Our Work

Strengthening Local Food Movement * Building Sustainable Food Systems * Defending Lands, Water and Climate

The Colorado Farm & Food Alliance is a network of Colorado family farms, winemakers, brewers, food producers, chefs and restaurateurs, who are working together to support a more sustainable secure, equitable, and resilient food system and to protect our farms, foods, and drink by taking action on climate change and to defend Colorado’s lands and water.  

Our Work

Strengthening the Local Food Movement to Build Farm and Food Leaders.

The Colorado Farm & Food Alliance seeks to connect organizations, businesses, and individuals, that contribute to or identify with the local food movement, to share ideas, build skills, and benefit from networking opportunities in order to strengthen and promote the value of Colorado’s homegrown and craft food and drink, and to build leadership that can better advocate on behalf of sustainability, climate action, and to protect our healthy lands and water. 

Building Resilient, Fair, and Secure Communities that can Protect Sustainable Food System.

The Colorado Farm & Food Alliance seeks to create a more secure, equitable, and resilient agriculture and food systems, by supporting local communities working to implement more sustainable agricultural practices and develop more clean energy solutions, and in support of a just economic transition. 

Defending Healthy Lands, Clean Water and Stable Climate to Protect our Farms, Food and Drink.

The Colorado Farm & Food Alliance seeks to protect our farms, food, and drink by defending the health of our lands and our reliable supply of clean water. Colorado’s award-winning wines and craft beers, as well as our agriculture, all depend on clean water. But oil and gas can put our water supplies in jeopardy, by diverting water from agriculture to fracking and other oilfield use, and through spills and pollution. And Oil and gas can harm the health of the land and soils upon which farming depends. 

 

Our supporters speak up:

What we are doing in this valley, with agritourism, preserving sustainable, family farms, is important—and it depends on keeping this place intact.  Some places are important as is, and oil and gas development doesn’t fit with what is already there and working.  We shouldn’t just drill anywhere, instead we need to identify places that are important to Colorado and protect them.

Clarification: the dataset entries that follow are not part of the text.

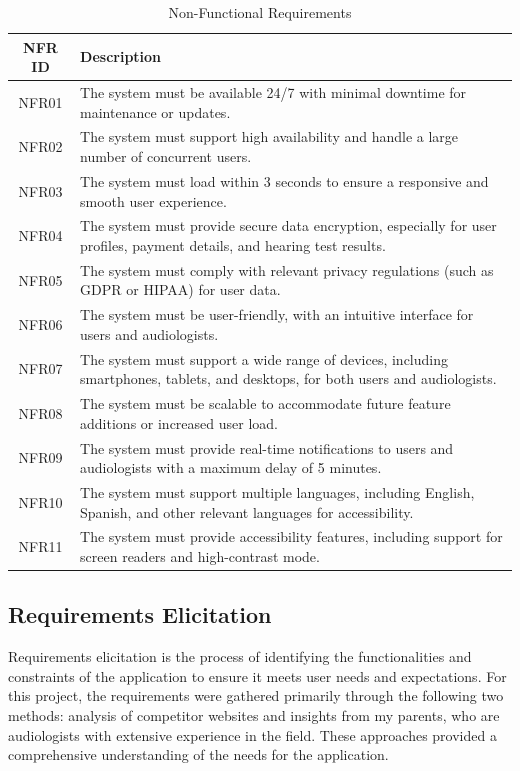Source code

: \documentclass{article}
\begin{document}
\begin{table}[h]
    \centering
    \begin{tabularx}{\textwidth}{|c|X|}
        \hline
        \textbf{NFR ID} & \textbf{Description} \\
        \hline
        NFR01 & The system must be available 24/7 with minimal downtime for maintenance or updates. \\
        \hline
        NFR02 & The system must support high availability and handle a large number of concurrent users. \\
        \hline
        NFR03 & The system must load within 3 seconds to ensure a responsive and smooth user experience. \\
        \hline
        NFR04 & The system must provide secure data encryption, especially for user profiles, payment details, and hearing test results. \\
        \hline
        NFR05 & The system must comply with relevant privacy regulations (such as GDPR or HIPAA) for user data. \\
        \hline
        NFR06 & The system must be user-friendly, with an intuitive interface for users and audiologists. \\
        \hline
        NFR07 & The system must support a wide range of devices, including smartphones, tablets, and desktops, for both users and audiologists. \\
        \hline
        NFR08 & The system must be scalable to accommodate future feature additions or increased user load. \\
        \hline
        NFR09 & The system must provide real-time notifications to users and audiologists with a maximum delay of 5 minutes. \\
        \hline
        NFR10 & The system must support multiple languages, including English, Spanish, and other relevant languages for accessibility. \\
        \hline
        NFR11 & The system must provide accessibility features, including support for screen readers and high-contrast mode. \\
        \hline
    \end{tabularx}
    \caption{Non-Functional Requirements}
\end{table}

\subsection{Requirements Elicitation}
Requirements elicitation is the process of identifying the functionalities and constraints of the application to ensure it meets user needs and expectations. For this project, the requirements were gathered primarily through the following two methods: analysis of competitor websites and insights from my parents, who are audiologists with extensive experience in the field. These approaches provided a comprehensive understanding of the needs for the application.
\end{document}
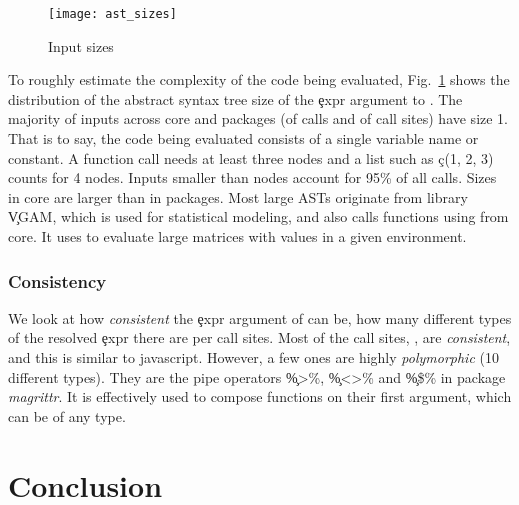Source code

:\documentclass[USenglish,cleveref, autoref, thm-restate]{lipics-v2019}
\begin{document}
\begin{figure}[!b]
	\centering
  \texttt{[image: ast\_sizes]}
  \caption{Input sizes} \label{fig:ast-size}
\end{figure}

To roughly estimate the complexity of the code being evaluated,
Fig.~\ref{fig:ast-size} shows the distribution of the abstract syntax tree
size of the \c{expr} argument to \eval. The majority of inputs across core
and packages (\NbAstOnePercent of \eval calls and \NbAstOneCallSitePercent
of call sites) have size 1. That is to say, the code being evaluated
consists of a single variable name or constant. A function call needs at
least three nodes and a list such as \c{c(1, 2, 3)} counts for 4
nodes. Inputs smaller than \AstSizeNineFive nodes account for 95\% of all
calls. Sizes in core are larger than in packages. Most large ASTs originate
from library \c{VGAM}, which is used for statistical modeling, and also calls functions using \eval from core. It uses
\eval to evaluate large matrices with values in a given environment.

\subsubsection{Consistency}

We look at how \emph{consistent} the \c{expr} argument of \eval can be, \ie
how many different types of the resolved \c{expr} there are per call
sites. Most of the call sites, \ie \PercentMonomorphic, are
\emph{consistent}, and this is similar to javascript. However, a few ones
are highly \emph{polymorphic} (10 different types). They are the pipe
operators \c{\%>\%}, \c{\%<>\%} and \c{\%\$\%} in package \emph{magrittr}. It
is effectively used to compose functions on their first argument, which can
be of any type.


\section{Conclusion}


\end{document}
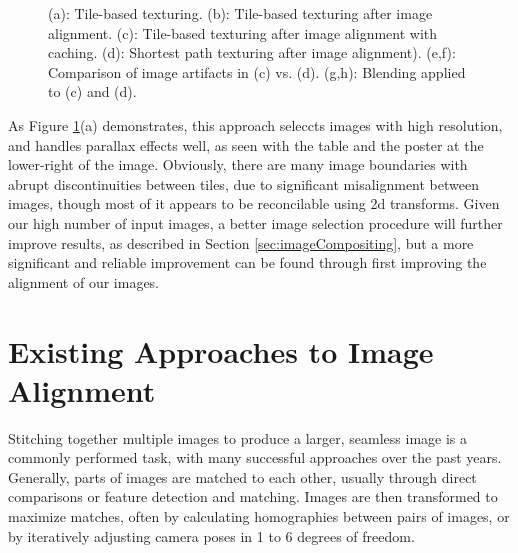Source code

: \documentclass[]{spie}  %
\begin{document}
\begin{figure}
  \centering {}

  \caption{(a): Tile-based texturing. (b): Tile-based texturing after
    image alignment. (c): Tile-based texturing after image alignment
    with caching. (d): Shortest path texturing after image
    alignment). (e,f): Comparison of image artifacts in (c)
    vs. (d). (g,h): Blending applied to (c) and (d).}
  \label{fig:compareAll}
\end{figure}


As Figure \ref{fig:compareAll}(a) demonstrates, this approach seleccts
images with high resolution, and handles parallax effects well, as
seen with the table and the poster at the lower-right of the
image. Obviously, there are many image boundaries with abrupt
discontinuities between tiles, due to significant misalignment between
images, though most of it appears to be reconcilable using 2d
transforms. Given our high number of input images, a better image
selection procedure will further improve results, as described in
Section \ref{sec:imageCompositing}, but a more significant and
reliable improvement can be found through first improving the
alignment of our images.


\section{Existing Approaches to Image Alignment}
Stitching together multiple images to produce a larger, seamless image
is a commonly performed task, with many successful approaches over the
past years. Generally, parts of images are matched to each other,
usually through direct comparisons or feature detection and
matching. Images are then transformed to maximize matches, often by
calculating homographies between pairs of images, or by iteratively
adjusting camera poses in 1 to 6 degrees of freedom.
\end{document}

-Scott Horner, Small Potatoes Farm and CSA

Our ranch raises natural grass fed beef and we grow specialty hay for sale around the West, and it’s just good practice to be smart about where we drill.  There are places to develop energy but not where we grow food—I don’t want a fracking spill in my hayfield. 

-Landon Deane, Eagle Butte Ranch

Our businesses are hugely dependent on our wonderful views.  We need to plan in a way that protects the places of value, and make sensible choices about where and how drilling activity occurs.  We need to strike a smart balance.

-Ty Gillespie, Azura Cellars & Gallery

My customers expect food that is well-sourced and healthy, that comes from a place where industrial contamination is not a risk.  My business depends on healthy lands and clean water—our lands need to be managed for all their values, not just the oil and gas that might be extracted.